Eligible savings institutions must accept applications for a SaveNOW savings account from eligible residents on a first-come, first-serve basis on forms prescribed by the Treasurer.  The eligible savings institution must offer those residents a SaveNOW savings account that satisfies all of the following:  (1) opening and maintaining the account requires no minimum deposit, (2) no fees are charged for opening or using the account, and (3) all deposits in the account earn at least the premium savings rate.  Under the bill "premium savings rate" means the highest savings rate that is offered by an eligible savings institution for large deposits, as approved by and negotiated with the Treasurer.

Participation limitation.  The provisions of the SaveNOW program prohibit eligible residents from holding more than one SaveNOW savings account during a program period, and the bill stipulates that an individual who holds an account jointly with another individual is considered to be holding an account.  However, under the bill, an individual with joint ownership of an account is not considered to be holding an account if it is opened by a parent, grandparent, or guardian for a minor or for a dependent adult.

SaveNOW education program.  The bill specifies that the SaveNOW education program Ohio residents must complete in order to open a SaveNOW savings account must include a financial literacy assessment and a financial literacy program established and administered by the Treasurer.

Interest incentive.  For the purpose of providing an additional incentive for saving, the bill requires a SaveNOW incentive rate of interest to accrue to the average daily balance of deposits in a SaveNOW savings account, up to $5,000, during the program period at a rate that is equal to up to three percentage points above the premium savings rate.  The interest earnings arising from the SaveNOW incentive rate of interest must be credited to the account in a lump sum at the conclusion of the program period.  The SaveNOW incentive interest earnings also must be deducted from the interest earned on the state's SaveNOW linked deposit at the end of the eligible program period.
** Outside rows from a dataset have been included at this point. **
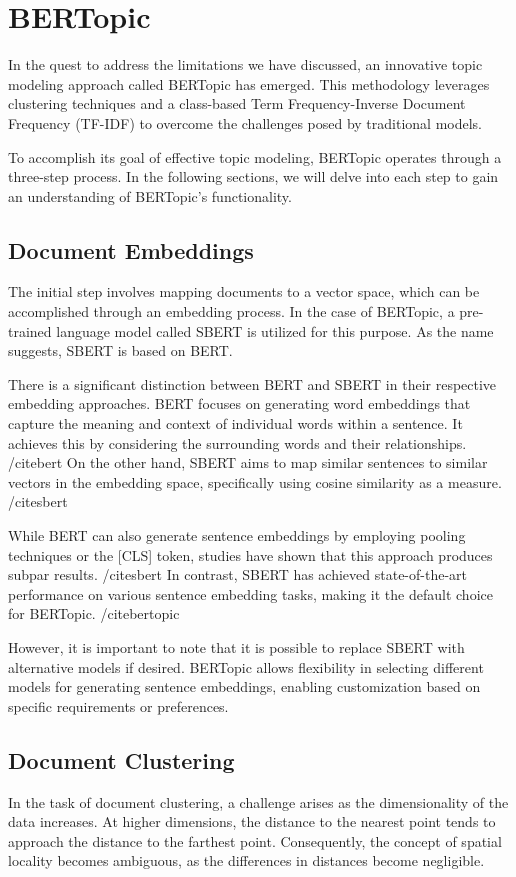 \documentclass[a4paper,12pt]{report} %
\begin{document}
\section{BERTopic}
In the quest to address the limitations we have discussed, an innovative topic modeling approach called BERTopic has emerged. This methodology leverages clustering techniques and a class-based Term Frequency-Inverse Document Frequency (TF-IDF) to overcome the challenges posed by traditional models.

To accomplish its goal of effective topic modeling, BERTopic operates through a three-step process. In the following sections, we will delve into each step to gain an understanding of BERTopic's functionality.

\subsection{Document Embeddings}
The initial step involves mapping documents to a vector space, which can be accomplished through an embedding process. In the case of BERTopic, a pre-trained language model called SBERT is utilized for this purpose. As the name suggests, SBERT is based on BERT.

There is a significant distinction between BERT and SBERT in their respective embedding approaches. BERT focuses on generating word embeddings that capture the meaning and context of individual words within a sentence. It achieves this by considering the surrounding words and their relationships. /cite{bert} On the other hand, SBERT aims to map similar sentences to similar vectors in the embedding space, specifically using cosine similarity as a measure. /cite{sbert}

While BERT can also generate sentence embeddings by employing pooling techniques or the [CLS] token, studies have shown that this approach produces subpar results. /cite{sbert} In contrast, SBERT has achieved state-of-the-art performance on various sentence embedding tasks, making it the default choice for BERTopic. /cite{bertopic}

However, it is important to note that it is possible to replace SBERT with alternative models if desired. BERTopic allows flexibility in selecting different models for generating sentence embeddings, enabling customization based on specific requirements or preferences.

\subsection{Document Clustering}
In the task of document clustering, a challenge arises as the dimensionality of the data increases. At higher dimensions, the distance to the nearest point tends to approach the distance to the farthest point. Consequently, the concept of spatial locality becomes ambiguous, as the differences in distances become negligible.
\end{document}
SaveNOW program administration

(R.C. 135.105(A) and (B))

The bill requires the Treasurer to take any and all steps necessary to implement the SaveNOW program and monitor the compliance of eligible savings institutions, including the development of guidelines for the program as necessary.  The bill also requires eligible savings institutions to offer SaveNOW savings accounts to eligible residents upon placement of SaveNOW linked deposits with those institutions.  Each institution is required to have a certificate of compliance with the program in the form and manner prescribed by the Treasurer.

Investment limitations

(R.C. 135.103 and 135.63)

The Treasurer is permitted to invest in several linked deposit programs established under current law, provided that at the time of placement of any linked deposit under these programs the combined amount of investments in the linked deposits is not more than 12% of the state's total average investment portfolio as determined by the Treasurer.[54]  The Treasurer must give priority to the investment, liquidity, and cash flow needs of the state when deciding whether to invest in the existing law linked deposits.  The bill subjects the SaveNOW program linked deposits to those same current law limitations.  In addition, the bill duplicates those provisions in a new section of law (applicable specifically to the investment of state money in SaveNOW linked deposits).

Exclusion from liability

(R.C. 135.106)

The bill provides that the state and the Treasurer are not liable to any eligible savings institution or any eligible resident in any manner for the terms associated with SaveNOW savings accounts.  Under the bill, any misuse or misconduct on the part of an institution or resident does not in any manner affect the deposit agreement between the institution and the Treasurer.

Annual report

(R.C. 135.105(C))

The bill requires the Treasurer to report on the SaveNOW program for the preceding calendar year by the first day of February, annually.  The Treasurer is required to make the report to the Governor, the Speaker of the House of Representatives, and the President of the Senate.  Under the bill, the Speaker of the House and the President of the Senate must transmit copies of the report to the chairpersons of the standing committees of their respective houses that customarily consider legislation regarding finance.  The report must set forth the SaveNOW linked deposits made by the Treasurer under the program during the year and must include a list of eligible savings institutions and the number of SaveNOW savings accounts at each of those institutions during the preceding year.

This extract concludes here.